*** DATA IN THIS EXERCISE Section Begins ***

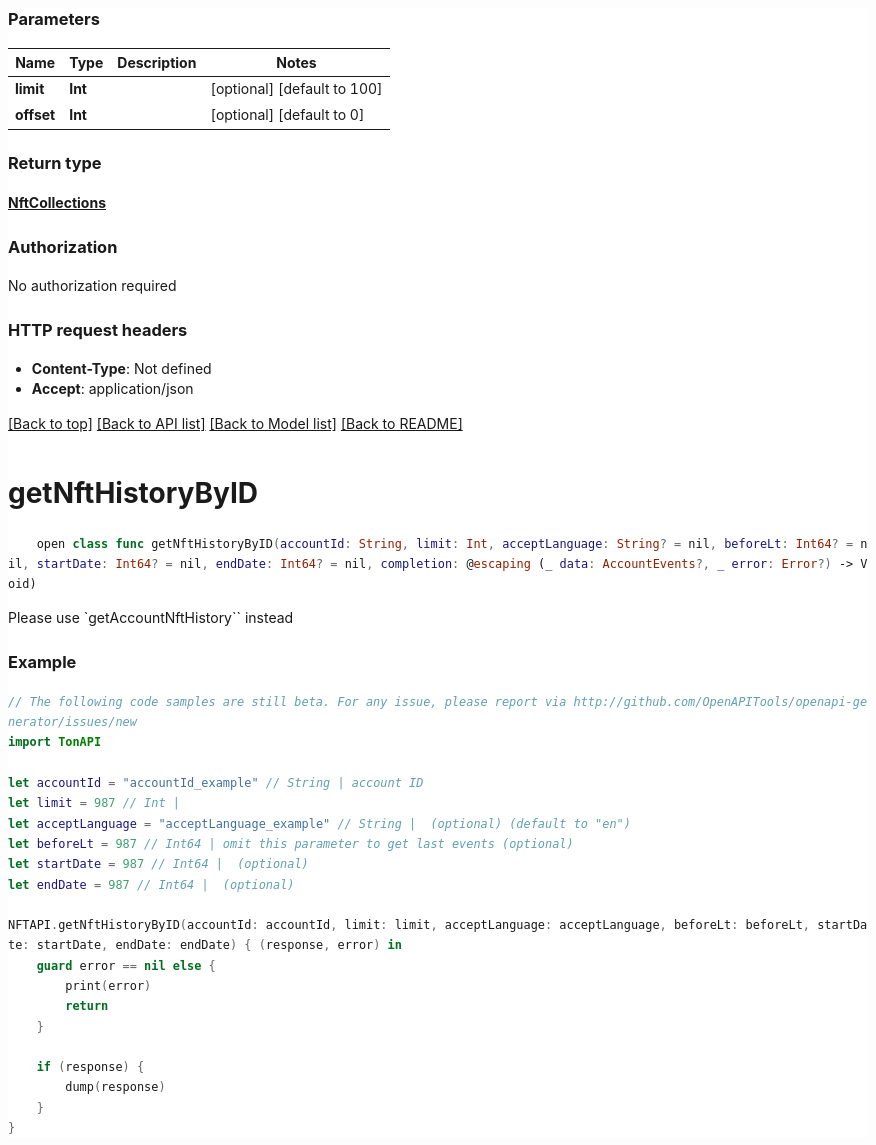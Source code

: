 ### Parameters

Name | Type | Description  | Notes
------------- | ------------- | ------------- | -------------
 **limit** | **Int** |  | [optional] [default to 100]
 **offset** | **Int** |  | [optional] [default to 0]

### Return type

[**NftCollections**](NftCollections.md)

### Authorization

No authorization required

### HTTP request headers

 - **Content-Type**: Not defined
 - **Accept**: application/json

[[Back to top]](#) [[Back to API list]](../README.md#documentation-for-api-endpoints) [[Back to Model list]](../README.md#documentation-for-models) [[Back to README]](../README.md)

# **getNftHistoryByID**
```swift
    open class func getNftHistoryByID(accountId: String, limit: Int, acceptLanguage: String? = nil, beforeLt: Int64? = nil, startDate: Int64? = nil, endDate: Int64? = nil, completion: @escaping (_ data: AccountEvents?, _ error: Error?) -> Void)
```



Please use `getAccountNftHistory`` instead

### Example
```swift
// The following code samples are still beta. For any issue, please report via http://github.com/OpenAPITools/openapi-generator/issues/new
import TonAPI

let accountId = "accountId_example" // String | account ID
let limit = 987 // Int | 
let acceptLanguage = "acceptLanguage_example" // String |  (optional) (default to "en")
let beforeLt = 987 // Int64 | omit this parameter to get last events (optional)
let startDate = 987 // Int64 |  (optional)
let endDate = 987 // Int64 |  (optional)

NFTAPI.getNftHistoryByID(accountId: accountId, limit: limit, acceptLanguage: acceptLanguage, beforeLt: beforeLt, startDate: startDate, endDate: endDate) { (response, error) in
    guard error == nil else {
        print(error)
        return
    }

    if (response) {
        dump(response)
    }
}
```
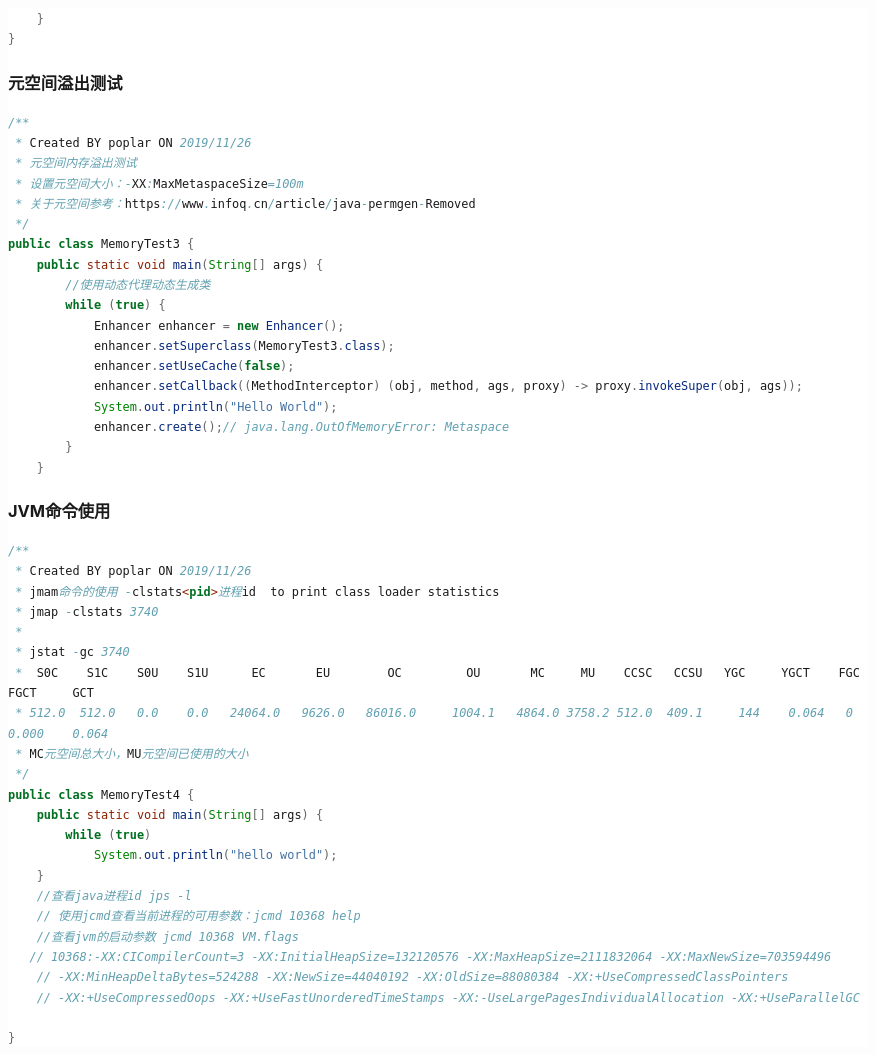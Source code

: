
 ```java
    }
}
```

###  元空间溢出测试

```java
/**
 * Created BY poplar ON 2019/11/26
 * 元空间内存溢出测试
 * 设置元空间大小：-XX:MaxMetaspaceSize=100m
 * 关于元空间参考：https://www.infoq.cn/article/java-permgen-Removed
 */
public class MemoryTest3 {
    public static void main(String[] args) {
        //使用动态代理动态生成类
        while (true) {
            Enhancer enhancer = new Enhancer();
            enhancer.setSuperclass(MemoryTest3.class);
            enhancer.setUseCache(false);
            enhancer.setCallback((MethodInterceptor) (obj, method, ags, proxy) -> proxy.invokeSuper(obj, ags));
            System.out.println("Hello World");
            enhancer.create();// java.lang.OutOfMemoryError: Metaspace
        }
    }
```

### JVM命令使用

```java
/**
 * Created BY poplar ON 2019/11/26
 * jmam命令的使用 -clstats<pid>进程id  to print class loader statistics
 * jmap -clstats 3740
 *
 * jstat -gc 3740
 *  S0C    S1C    S0U    S1U      EC       EU        OC         OU       MC     MU    CCSC   CCSU   YGC     YGCT    FGC    FGCT     GCT
 * 512.0  512.0   0.0    0.0   24064.0   9626.0   86016.0     1004.1   4864.0 3758.2 512.0  409.1     144    0.064   0      0.000    0.064
 * MC元空间总大小，MU元空间已使用的大小
 */
public class MemoryTest4 {
    public static void main(String[] args) {
        while (true)
            System.out.println("hello world");
    }
    //查看java进程id jps -l
    // 使用jcmd查看当前进程的可用参数：jcmd 10368 help
    //查看jvm的启动参数 jcmd 10368 VM.flags
   // 10368:-XX:CICompilerCount=3 -XX:InitialHeapSize=132120576 -XX:MaxHeapSize=2111832064 -XX:MaxNewSize=703594496
    // -XX:MinHeapDeltaBytes=524288 -XX:NewSize=44040192 -XX:OldSize=88080384 -XX:+UseCompressedClassPointers
    // -XX:+UseCompressedOops -XX:+UseFastUnorderedTimeStamps -XX:-UseLargePagesIndividualAllocation -XX:+UseParallelGC

}
```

*** DATA IN THIS EXERCISE Section Ends ***

* _PROBLEM DESCRIPTION_
Using the entries above, return each line that includes the word "getNftHistoryByID".

* _SOLUTION_
# **getNftHistoryByID**
    open class func getNftHistoryByID(accountId: String, limit: Int, acceptLanguage: String? = nil, beforeLt: Int64? = nil, startDate: Int64? = nil, endDate: Int64? = nil, completion: @escaping (_ data: AccountEvents?, _ error: Error?) -> Void)
NFTAPI.getNftHistoryByID(accountId: accountId, limit: limit, acceptLanguage: acceptLanguage, beforeLt: beforeLt, startDate: startDate, endDate: endDate) { (response, error) in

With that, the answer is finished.